Jura-Québec: une amitié transatlantique

Des liens fraternels unissent le canton du Jura et la province du Québec. Un soutien mutuel qui a débuté au plus chaud du combat pour l’indépendance dans les années 1960-70 et qui se poursuit aujourd’hui par des collaborations en milieu académique et culturel.

Bernard Landry, premier ministre québécois de 2001 à 2003
Bernard Landry, premier ministre québécois de 2001 à 2003: «C’était un devoir pour un politicien québécois de se rendre régulièrement à Delémont.»

La population de l’un est plus de 115 fois supérieure à celle de l’autre. Son territoire, lui, recouvre une surface près de 2000 fois plus vaste. Mais les peuples de ces deux régions partagent la même langue et ont toujours ressenti un même besoin d’autonomie. Pas étonnant dès lors que la province du Québec et le canton du Jura se soient rapprochés au fil de leur histoire et se serrent les coudes aujourd’hui encore.

C’est au cours des années 1960 et 70 que les liens entre les deux régions ont été les plus forts, lorsque toutes deux étaient en quête d’indépendance, d’un côté face à l’Etat fédéral du Canada et de l’autre au canton de Berne.

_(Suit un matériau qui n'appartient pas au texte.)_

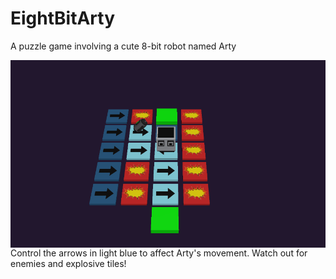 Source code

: # EightBitArty
A puzzle game involving a cute 8-bit robot named Arty
<p align="center">
<img src="https://github.com/jsutlive/EightBitArty/blob/master/Screenshots/screenshot_proto_level2.png"
     alt="Screenshot of level prototype"
     width="750"
     style="float: left; margin-right: 10px;" />
</p>
Control the arrows in light blue to affect Arty's movement. Watch out for enemies and explosive tiles!
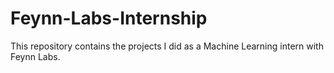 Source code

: # Feynn-Labs-Internship
This repository contains the projects I did as a Machine Learning intern with Feynn Labs.
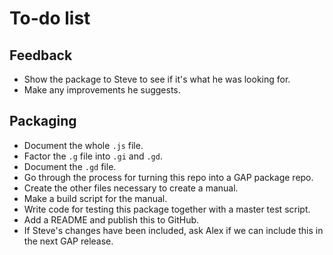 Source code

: 
# To-do list

## Feedback

 * Show the package to Steve to see if it's what he was looking for.
 * Make any improvements he suggests.

## Packaging

 * Document the whole `.js` file.
 * Factor the `.g` file into `.gi` and `.gd`.
 * Document the `.gd` file.
 * Go through the process for turning this repo into a GAP package repo.
 * Create the other files necessary to create a manual.
 * Make a build script for the manual.
 * Write code for testing this package together with a master test script.
 * Add a README and publish this to GitHub.
 * If Steve's changes have been included, ask Alex if we can include this
   in the next GAP release.
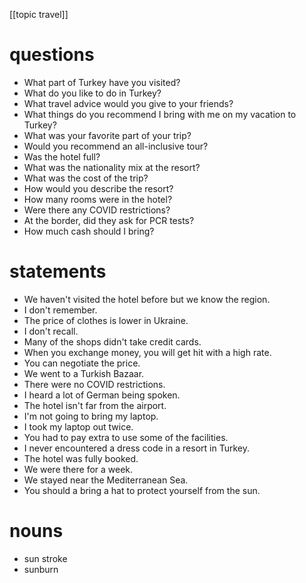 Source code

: [[topic travel]]
# questions
- What part of Turkey have you visited?
- What do you like to do in Turkey?
- What travel advice would you give to your friends?
- What things do you recommend I bring with me on my vacation to Turkey?
- What was your favorite part of your trip?
- Would you recommend an all-inclusive tour?
- Was the hotel full?
- What was the nationality mix at the resort?
- What was the cost of the trip?
- How would you describe the resort?
- How many rooms were in the hotel?
- Were there any COVID restrictions?
- At the border, did they ask for PCR tests?
- How much cash should I bring?


# statements

- We haven't visited the hotel before but we know the region.
- I don't remember.
- The price of clothes is lower in Ukraine.
- I don't recall.
- Many of the shops didn't take credit cards.
- When you exchange money, you will get hit with a high rate.
- You can negotiate the price.
- We went to a Turkish Bazaar.
- There were no COVID restrictions.
- I heard a lot of German being spoken.
- The hotel isn't far from the airport.
- I'm not going to bring my laptop.
- I took my laptop out twice.
- You had to pay extra to use some of the facilities.
- I never encountered a dress code in a resort in Turkey.
- The hotel was fully booked.
- We were there for a week.
- We stayed near the Mediterranean Sea.
- You should a bring a hat to protect yourself from the sun.


# nouns
- sun stroke
- sunburn

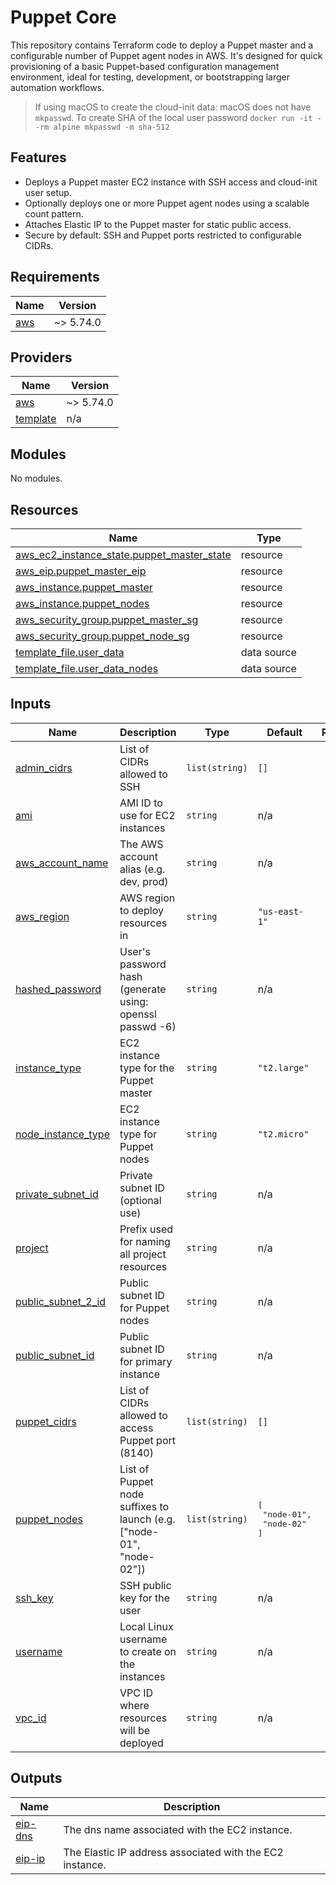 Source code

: # Puppet Core

This repository contains Terraform code to deploy a Puppet master and a configurable number of Puppet agent nodes in AWS. It's designed for quick provisioning of a basic Puppet-based configuration management environment, ideal for testing, development, or bootstrapping larger automation workflows.

> If using macOS to create the cloud-init data: macOS does not have `mkpasswd`. To create SHA of the local user password `docker run -it --rm alpine mkpasswd -m sha-512`

## Features
+ Deploys a Puppet master EC2 instance with SSH access and cloud-init user setup.
+ Optionally deploys one or more Puppet agent nodes using a scalable count pattern.
+ Attaches Elastic IP to the Puppet master for static public access.
+ Secure by default: SSH and Puppet ports restricted to configurable CIDRs.

## Requirements

| Name | Version |
|------|---------|
| <a name="requirement_aws"></a> [aws](#requirement\_aws) | ~> 5.74.0 |

## Providers

| Name | Version |
|------|---------|
| <a name="provider_aws"></a> [aws](#provider\_aws) | ~> 5.74.0 |
| <a name="provider_template"></a> [template](#provider\_template) | n/a |

## Modules

No modules.

## Resources

| Name | Type |
|------|------|
| [aws_ec2_instance_state.puppet_master_state](https://registry.terraform.io/providers/hashicorp/aws/latest/docs/resources/ec2_instance_state) | resource |
| [aws_eip.puppet_master_eip](https://registry.terraform.io/providers/hashicorp/aws/latest/docs/resources/eip) | resource |
| [aws_instance.puppet_master](https://registry.terraform.io/providers/hashicorp/aws/latest/docs/resources/instance) | resource |
| [aws_instance.puppet_nodes](https://registry.terraform.io/providers/hashicorp/aws/latest/docs/resources/instance) | resource |
| [aws_security_group.puppet_master_sg](https://registry.terraform.io/providers/hashicorp/aws/latest/docs/resources/security_group) | resource |
| [aws_security_group.puppet_node_sg](https://registry.terraform.io/providers/hashicorp/aws/latest/docs/resources/security_group) | resource |
| [template_file.user_data](https://registry.terraform.io/providers/hashicorp/template/latest/docs/data-sources/file) | data source |
| [template_file.user_data_nodes](https://registry.terraform.io/providers/hashicorp/template/latest/docs/data-sources/file) | data source |

## Inputs

| Name | Description | Type | Default | Required |
|------|-------------|------|---------|:--------:|
| <a name="input_admin_cidrs"></a> [admin\_cidrs](#input\_admin\_cidrs) | List of CIDRs allowed to SSH | `list(string)` | `[]` | no |
| <a name="input_ami"></a> [ami](#input\_ami) | AMI ID to use for EC2 instances | `string` | n/a | yes |
| <a name="input_aws_account_name"></a> [aws\_account\_name](#input\_aws\_account\_name) | The AWS account alias (e.g. dev, prod) | `string` | n/a | yes |
| <a name="input_aws_region"></a> [aws\_region](#input\_aws\_region) | AWS region to deploy resources in | `string` | `"us-east-1"` | no |
| <a name="input_hashed_password"></a> [hashed\_password](#input\_hashed\_password) | User's password hash (generate using: openssl passwd -6) | `string` | n/a | yes |
| <a name="input_instance_type"></a> [instance\_type](#input\_instance\_type) | EC2 instance type for the Puppet master | `string` | `"t2.large"` | no |
| <a name="input_node_instance_type"></a> [node\_instance\_type](#input\_node\_instance\_type) | EC2 instance type for Puppet nodes | `string` | `"t2.micro"` | no |
| <a name="input_private_subnet_id"></a> [private\_subnet\_id](#input\_private\_subnet\_id) | Private subnet ID (optional use) | `string` | n/a | yes |
| <a name="input_project"></a> [project](#input\_project) | Prefix used for naming all project resources | `string` | n/a | yes |
| <a name="input_public_subnet_2_id"></a> [public\_subnet\_2\_id](#input\_public\_subnet\_2\_id) | Public subnet ID for Puppet nodes | `string` | n/a | yes |
| <a name="input_public_subnet_id"></a> [public\_subnet\_id](#input\_public\_subnet\_id) | Public subnet ID for primary instance | `string` | n/a | yes |
| <a name="input_puppet_cidrs"></a> [puppet\_cidrs](#input\_puppet\_cidrs) | List of CIDRs allowed to access Puppet port (8140) | `list(string)` | `[]` | no |
| <a name="input_puppet_nodes"></a> [puppet\_nodes](#input\_puppet\_nodes) | List of Puppet node suffixes to launch (e.g. ["node-01", "node-02"]) | `list(string)` | <pre>[<br>  "node-01",<br>  "node-02"<br>]</pre> | no |
| <a name="input_ssh_key"></a> [ssh\_key](#input\_ssh\_key) | SSH public key for the user | `string` | n/a | yes |
| <a name="input_username"></a> [username](#input\_username) | Local Linux username to create on the instances | `string` | n/a | yes |
| <a name="input_vpc_id"></a> [vpc\_id](#input\_vpc\_id) | VPC ID where resources will be deployed | `string` | n/a | yes |

## Outputs

| Name | Description |
|------|-------------|
| <a name="output_eip-dns"></a> [eip-dns](#output\_eip-dns) | The dns name associated with the EC2 instance. |
| <a name="output_eip-ip"></a> [eip-ip](#output\_eip-ip) | The Elastic IP address associated with the EC2 instance. |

Bernard Landry, premier ministre québécois de 2001 à 2003:

C’était un devoir pour un politicien québécois de se rendre régulièrement à Delémont. Car il était très important de nourrir des amitiés à l’international avec des peuples qui partageaient le même type de combat

L’homme politique était ainsi très proche de Roland Béguelin, membre fondateur du Mouvement séparatiste jurassien. Une amitié qui perdura jusqu’aux derniers jours du leader du combat pour le Jura. «En congrès à Delémont, on est venu me chercher sur demande de Roland Béguelin, raconte Bernard Landry. Sur son lit de mort, j’ai pu lui rappeler une dernière fois toute l’admiration que le Québec porte à son canton. Nos deux régions avaient un même rêve en commun.»

Mais que reste-t-il aujourd’hui de ces liens fraternels? «Dans la population générale, on a rarement entendu parler du Jura, avoue Bernard Landry. Mais les Québécois politisés et qui se battent pour la langue française connaissent bien l’histoire de ce canton.» A l’image des rencontres régulières de la Conférence des peuples de langue française auxquelles participent activement les milieux autonomistes jurassiens et québécois.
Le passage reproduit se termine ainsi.